Suasana panik saat itu membuatku memutuskan untuk melupakan kejadian itu dan melanjutkan masuk menuju kabin.
Malam ini dilalui tanpa adanya aliran listrik. Beberapa awak kapal yang memang bertugas untuk melakukan perawatan di bagian kelistrikan masih berkutat di ruangan genset.
Hening… Suasana di kapal ini seketika berubah menjadi hening. Hanya suara deburan ombak yang berani mengisi keheningan ini.
Dengan ombak setinggi ini tidak ada yang berani keluar untuk melakukan aktivitas di luar sana.
Kami hanya berharap badai di tempat ini segera berakhir dan kami masih memiliki kesempatan untuk mencari hasil tangkapan.
Aku mencoba untuk tidur dengan kondisi seperti ini.
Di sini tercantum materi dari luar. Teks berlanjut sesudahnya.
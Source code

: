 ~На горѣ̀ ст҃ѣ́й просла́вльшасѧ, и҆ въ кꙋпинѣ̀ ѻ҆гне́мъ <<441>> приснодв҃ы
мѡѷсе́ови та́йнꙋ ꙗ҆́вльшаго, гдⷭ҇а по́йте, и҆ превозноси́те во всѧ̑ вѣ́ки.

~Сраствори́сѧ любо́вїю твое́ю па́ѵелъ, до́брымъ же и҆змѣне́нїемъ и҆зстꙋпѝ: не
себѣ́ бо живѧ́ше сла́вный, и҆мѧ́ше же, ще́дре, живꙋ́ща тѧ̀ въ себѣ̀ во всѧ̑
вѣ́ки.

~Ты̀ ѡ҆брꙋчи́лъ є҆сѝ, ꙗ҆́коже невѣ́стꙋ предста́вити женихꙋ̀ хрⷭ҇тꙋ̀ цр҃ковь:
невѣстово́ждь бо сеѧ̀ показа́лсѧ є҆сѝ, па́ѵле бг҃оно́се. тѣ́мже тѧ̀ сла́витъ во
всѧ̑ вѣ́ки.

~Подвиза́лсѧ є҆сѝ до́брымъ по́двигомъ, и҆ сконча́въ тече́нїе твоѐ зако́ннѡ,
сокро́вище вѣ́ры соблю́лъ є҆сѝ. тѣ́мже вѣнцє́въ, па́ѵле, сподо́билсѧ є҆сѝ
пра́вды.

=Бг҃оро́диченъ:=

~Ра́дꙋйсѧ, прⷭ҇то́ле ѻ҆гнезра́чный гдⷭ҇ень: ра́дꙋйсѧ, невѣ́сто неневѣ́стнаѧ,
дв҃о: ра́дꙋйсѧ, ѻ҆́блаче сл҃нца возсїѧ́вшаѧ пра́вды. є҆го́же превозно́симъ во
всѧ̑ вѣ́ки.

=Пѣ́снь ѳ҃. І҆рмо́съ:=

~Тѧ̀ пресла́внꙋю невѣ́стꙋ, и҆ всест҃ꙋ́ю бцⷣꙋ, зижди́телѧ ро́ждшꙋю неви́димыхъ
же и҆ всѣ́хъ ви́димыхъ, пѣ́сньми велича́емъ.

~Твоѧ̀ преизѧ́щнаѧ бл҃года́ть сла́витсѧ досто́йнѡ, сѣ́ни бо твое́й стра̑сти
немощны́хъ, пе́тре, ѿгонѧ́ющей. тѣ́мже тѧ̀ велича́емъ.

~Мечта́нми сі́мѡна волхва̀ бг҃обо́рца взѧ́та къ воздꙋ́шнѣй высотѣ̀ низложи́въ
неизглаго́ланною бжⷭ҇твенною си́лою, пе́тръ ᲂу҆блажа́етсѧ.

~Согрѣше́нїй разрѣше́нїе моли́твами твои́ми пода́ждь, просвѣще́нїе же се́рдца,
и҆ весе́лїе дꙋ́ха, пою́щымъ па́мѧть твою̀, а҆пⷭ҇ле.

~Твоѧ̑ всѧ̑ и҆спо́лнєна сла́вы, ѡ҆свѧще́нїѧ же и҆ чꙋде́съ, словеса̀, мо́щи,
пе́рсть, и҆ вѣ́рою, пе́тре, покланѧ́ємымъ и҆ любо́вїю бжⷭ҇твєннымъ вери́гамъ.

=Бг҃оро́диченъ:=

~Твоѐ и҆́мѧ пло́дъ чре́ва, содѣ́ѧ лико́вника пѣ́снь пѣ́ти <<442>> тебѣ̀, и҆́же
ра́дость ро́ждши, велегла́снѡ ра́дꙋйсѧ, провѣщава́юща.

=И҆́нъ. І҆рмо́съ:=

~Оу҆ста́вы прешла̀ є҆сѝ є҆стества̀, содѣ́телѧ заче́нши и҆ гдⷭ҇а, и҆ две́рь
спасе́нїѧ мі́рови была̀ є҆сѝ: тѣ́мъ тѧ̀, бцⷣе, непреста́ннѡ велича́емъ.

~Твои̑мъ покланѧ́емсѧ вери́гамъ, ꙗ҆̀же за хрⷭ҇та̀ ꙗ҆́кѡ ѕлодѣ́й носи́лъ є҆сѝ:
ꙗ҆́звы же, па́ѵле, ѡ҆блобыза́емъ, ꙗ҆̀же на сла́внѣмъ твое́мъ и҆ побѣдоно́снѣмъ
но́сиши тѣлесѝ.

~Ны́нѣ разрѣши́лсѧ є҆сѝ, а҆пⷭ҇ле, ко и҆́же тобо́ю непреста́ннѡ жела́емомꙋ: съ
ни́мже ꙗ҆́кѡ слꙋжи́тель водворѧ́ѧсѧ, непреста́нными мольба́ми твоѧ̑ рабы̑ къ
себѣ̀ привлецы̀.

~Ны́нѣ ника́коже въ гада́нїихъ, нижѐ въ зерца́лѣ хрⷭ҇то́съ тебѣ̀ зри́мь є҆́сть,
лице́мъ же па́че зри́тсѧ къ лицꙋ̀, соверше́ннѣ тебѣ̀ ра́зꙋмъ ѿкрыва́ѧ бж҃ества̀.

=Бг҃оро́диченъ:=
Namun sepertinya kali ini aku membutuhkan waktu lebih lama untuk tertidur.
Di tengah rasa kantukku, samar-samar terdengar suara pintu terbuka perlahan. Dengan setengah sadar aku membuka mata dan memastikan teman sekamarku masih berada di kasurnya.
Awalnya aku ingin membiarkan saja pintu yang terbuka itu dengan rasa kantuk yang telah menguasaiku. Namun gelombang laut membuat pintu itu terus berayun dan membuat suara gaduh.
Aku turun dari kasurku, berjalan perlahan dan menyentuh daun pintu untuk menutupnya. Tetapi sesuatu yang aneh melintas dengan cepat di depan mataku.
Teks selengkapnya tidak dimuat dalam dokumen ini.